Segment Start: Information given
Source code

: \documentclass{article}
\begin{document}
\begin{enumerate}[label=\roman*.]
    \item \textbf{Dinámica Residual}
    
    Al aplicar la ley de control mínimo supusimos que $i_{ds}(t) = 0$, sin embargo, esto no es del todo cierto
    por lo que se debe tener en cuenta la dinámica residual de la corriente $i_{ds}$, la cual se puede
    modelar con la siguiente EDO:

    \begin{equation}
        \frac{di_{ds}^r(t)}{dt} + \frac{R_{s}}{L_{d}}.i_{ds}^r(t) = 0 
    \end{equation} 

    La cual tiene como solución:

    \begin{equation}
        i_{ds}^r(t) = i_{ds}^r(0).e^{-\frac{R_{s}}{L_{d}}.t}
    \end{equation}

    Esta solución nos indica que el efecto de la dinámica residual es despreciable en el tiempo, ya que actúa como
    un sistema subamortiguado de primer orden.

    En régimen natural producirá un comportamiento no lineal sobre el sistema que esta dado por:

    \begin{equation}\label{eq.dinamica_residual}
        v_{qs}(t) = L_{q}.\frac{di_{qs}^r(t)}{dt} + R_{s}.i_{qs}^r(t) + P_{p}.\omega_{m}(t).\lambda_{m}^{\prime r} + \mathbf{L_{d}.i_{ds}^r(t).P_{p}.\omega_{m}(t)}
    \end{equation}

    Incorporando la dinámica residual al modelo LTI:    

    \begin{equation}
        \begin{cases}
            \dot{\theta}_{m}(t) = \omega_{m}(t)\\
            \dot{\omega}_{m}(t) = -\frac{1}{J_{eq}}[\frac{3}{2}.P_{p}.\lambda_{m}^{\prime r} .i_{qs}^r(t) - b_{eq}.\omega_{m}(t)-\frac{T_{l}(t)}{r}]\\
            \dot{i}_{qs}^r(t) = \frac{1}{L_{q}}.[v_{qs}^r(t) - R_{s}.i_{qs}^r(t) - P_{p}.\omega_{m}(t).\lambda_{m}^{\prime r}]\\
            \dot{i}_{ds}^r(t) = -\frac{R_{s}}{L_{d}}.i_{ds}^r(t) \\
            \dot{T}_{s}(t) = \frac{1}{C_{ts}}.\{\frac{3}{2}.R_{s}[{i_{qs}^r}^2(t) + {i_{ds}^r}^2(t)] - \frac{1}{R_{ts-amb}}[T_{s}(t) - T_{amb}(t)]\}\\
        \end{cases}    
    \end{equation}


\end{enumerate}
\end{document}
Segment End: Information given
What you should do — Output exactly the lines from the one containing "por lo que se" through the last line of the records, both included. Output nothing else.

Written solution —
    por lo que se debe tener en cuenta la dinámica residual de la corriente $i_{ds}$, la cual se puede
    modelar con la siguiente EDO:

    \begin{equation}
        \frac{di_{ds}^r(t)}{dt} + \frac{R_{s}}{L_{d}}.i_{ds}^r(t) = 0 
    \end{equation} 

    La cual tiene como solución:

    \begin{equation}
        i_{ds}^r(t) = i_{ds}^r(0).e^{-\frac{R_{s}}{L_{d}}.t}
    \end{equation}

    Esta solución nos indica que el efecto de la dinámica residual es despreciable en el tiempo, ya que actúa como
    un sistema subamortiguado de primer orden.

    En régimen natural producirá un comportamiento no lineal sobre el sistema que esta dado por:

    \begin{equation}\label{eq.dinamica_residual}
        v_{qs}(t) = L_{q}.\frac{di_{qs}^r(t)}{dt} + R_{s}.i_{qs}^r(t) + P_{p}.\omega_{m}(t).\lambda_{m}^{\prime r} + \mathbf{L_{d}.i_{ds}^r(t).P_{p}.\omega_{m}(t)}
    \end{equation}

    Incorporando la dinámica residual al modelo LTI:    

    \begin{equation}
        \begin{cases}
            \dot{\theta}_{m}(t) = \omega_{m}(t)\\
            \dot{\omega}_{m}(t) = -\frac{1}{J_{eq}}[\frac{3}{2}.P_{p}.\lambda_{m}^{\prime r} .i_{qs}^r(t) - b_{eq}.\omega_{m}(t)-\frac{T_{l}(t)}{r}]\\
            \dot{i}_{qs}^r(t) = \frac{1}{L_{q}}.[v_{qs}^r(t) - R_{s}.i_{qs}^r(t) - P_{p}.\omega_{m}(t).\lambda_{m}^{\prime r}]\\
            \dot{i}_{ds}^r(t) = -\frac{R_{s}}{L_{d}}.i_{ds}^r(t) \\
            \dot{T}_{s}(t) = \frac{1}{C_{ts}}.\{\frac{3}{2}.R_{s}[{i_{qs}^r}^2(t) + {i_{ds}^r}^2(t)] - \frac{1}{R_{ts-amb}}[T_{s}(t) - T_{amb}(t)]\}\\
        \end{cases}    
    \end{equation}


\end{enumerate}
\end{document}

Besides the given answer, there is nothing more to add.